Southern diet may be tasty, but it comes with risks

Southern diet may be tasty, but it comes with risks


By now, you’ve heard plenty of praise for popular health regimens such as the Mediterranean and Paleo diets, as well as tried-and-true plans like the Atkins and South Beach diets. All claim to be the shortest road between where your health is now and what you want it to be.

Now comes the Southern diet, and while a good many people love it, new research shows it’s a path best avoided.

Dense in calories with little fresh fruit, vegetables or whole grains, the diet is almost the polar opposite of plans such as the Mediterranean, in which people eat more plants and less meat and sugar.

In a University of Alabama study of hypertension rates among African-American and white adults, researchers followed nearly 7,000 participants for nine years. In results reported in JAMA, they found 46 percent of the black participants and 33 percent of the white participants developed hypertension during the study period.
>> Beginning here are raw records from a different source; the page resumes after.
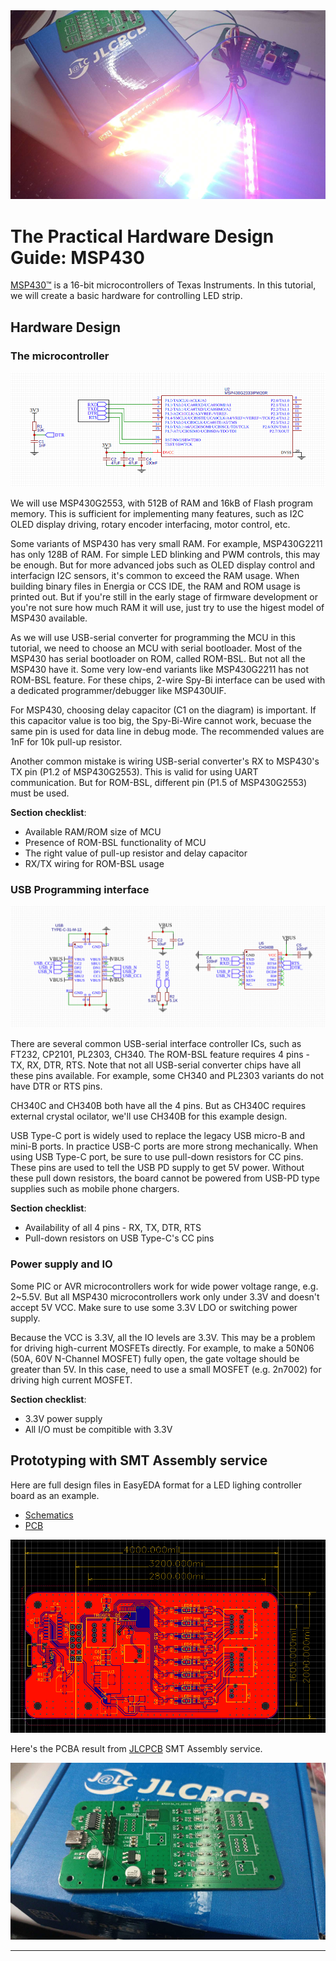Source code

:<img src="./msp430/testing.png" />

# The Practical Hardware Design Guide: MSP430

[MSP430™][msp430] is a 16-bit microcontrollers of Texas Instruments.
In this tutorial, we will create a basic hardware for controlling LED strip.

## Hardware Design

### The microcontroller

<img src="./msp430/mcu.png" />

We will use MSP430G2553, with 512B of RAM and 16kB of Flash program memory.
This is sufficient for implementing many features, such as I2C OLED display driving, rotary encoder interfacing, motor control, etc.

Some variants of MSP430 has very small RAM. For example, MSP430G2211 has only 128B of RAM.
For simple LED blinking and PWM controls, this may be enough.
But for more advanced jobs such as OLED display control and interfacign I2C sensors, it's common to exceed the RAM usage.
When building binary files in Energia or CCS IDE, the RAM and ROM usage is printed out. But if you're still in the early stage of firmware development or you're not sure how much RAM it will use, just try to use the higest model of MSP430 available.

As we will use USB-serial converter for programming the MCU in this tutorial, we need to choose an MCU with serial bootloader.
Most of the MSP430 has serial bootloader on ROM, called ROM-BSL.
But not all the MSP430 have it.
Some very low-end variants like MSP430G2211 has not ROM-BSL feature.
For these chips, 2-wire Spy-Bi interface can be used with a dedicated programmer/debugger like MSP430UIF.

For MSP430, choosing delay capacitor (C1 on the diagram) is important.
If this capacitor value is too big, the Spy-Bi-Wire cannot work, becuase the same pin is used for data line in debug mode.
The recommended values are 1nF for 10k pull-up resistor.

Another common mistake is wiring USB-serial converter's RX to MSP430's TX pin (P1.2 of MSP430G2553).
This is valid for using UART communication.
But for ROM-BSL, different pin (P1.5 of MSP430G2553) must be used.

__Section checklist__:
* Available RAM/ROM size of MCU
* Presence of ROM-BSL functionality of MCU
* The right value of pull-up resistor and delay capacitor
* RX/TX wiring for ROM-BSL usage


### USB Programming interface

<img src="./msp430/usb-serial.png" />

There are several common USB-serial interface controller ICs, such as FT232, CP2101, PL2303, CH340.
The ROM-BSL feature requires 4 pins - TX, RX, DTR, RTS.
Note that not all USB-serial converter chips have all these pins available.
For example, some CH340 and PL2303 variants do not have DTR or RTS pins.

CH340C and CH340B both have all the 4 pins. But as CH340C requires external crystal ocilator, we'll use CH340B for this example design.

USB Type-C port is widely used to replace the legacy USB micro-B and mini-B ports.
In practice USB-C ports are more strong mechanically.
When using USB Type-C port, be sure to use pull-down resistors for CC pins.
These pins are used to tell the USB PD supply to get 5V power.
Without these pull down resistors, the board cannot be powered from USB-PD type supplies such as mobile phone chargers.

__Section checklist__:
* Availability of all 4 pins - RX, TX, DTR, RTS
* Pull-down resistors on USB Type-C's CC pins


### Power supply and IO

Some PIC or AVR microcontrollers work for wide power voltage range, e.g. 2~5.5V.
But all MSP430 microcontrollers work only under 3.3V and doesn't accept 5V VCC.
Make sure to use some 3.3V LDO or switching power supply.

Because the VCC is 3.3V, all the IO levels are 3.3V.
This may be a problem for driving high-current MOSFETs directly.
For example, to make a 50N06 (50A, 60V N-Channel MOSFET) fully open, the gate voltage should be greater than 5V.
In this case, need to use a small MOSFET (e.g. 2n7002) for driving high current MOSFET.

__Section checklist__:
* 3.3V power supply
* All I/O must be compitible with 3.3V

## Prototyping with SMT Assembly service

Here are full design files in EasyEDA format for a LED lighing controller board as an example.
* [Schematics](./hardware/msp430/SCH_MSP430-Tutorial_2022-03-29.json)
* [PCB](./hardware/msp430/PCB_PCB_2022-03-29.json)

<img src="./msp430/pcb-design.png" />

Here's the PCBA result from [JLCPCB][jlcpcb] SMT Assembly service.

<img src="./msp430/pcba.png" />


---

[msp430]: https://www.ti.com/microcontrollers-mcus-processors/microcontrollers/msp430-microcontrollers/overview.html "MSP430 Microcontrollers"
[jlcpcb]: https://jlcpcb.com/HOT "JLCPCB Official Website"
The biggest statistical factor for elevated levels of high blood pressure was a Southern diet. The study found a nearly 30 percent excess risk among black women and 52 percent higher risk among black men. Black participants scored high on the Southern diet scale, where values are associated with the intake of fried foods, organ meats, processed meats, eggs, added fats, high-fat dairy, sugary beverages and bread.

The study found little evidence that alcohol consumption and lifestyle stresses contributed significantly to hypertension, but the researchers said the impact of stress might not have been sufficiently measured.

Bless your heart… as tempting as those fried goodies and scoops of butter may be, you’re better off turning down the Southern diet.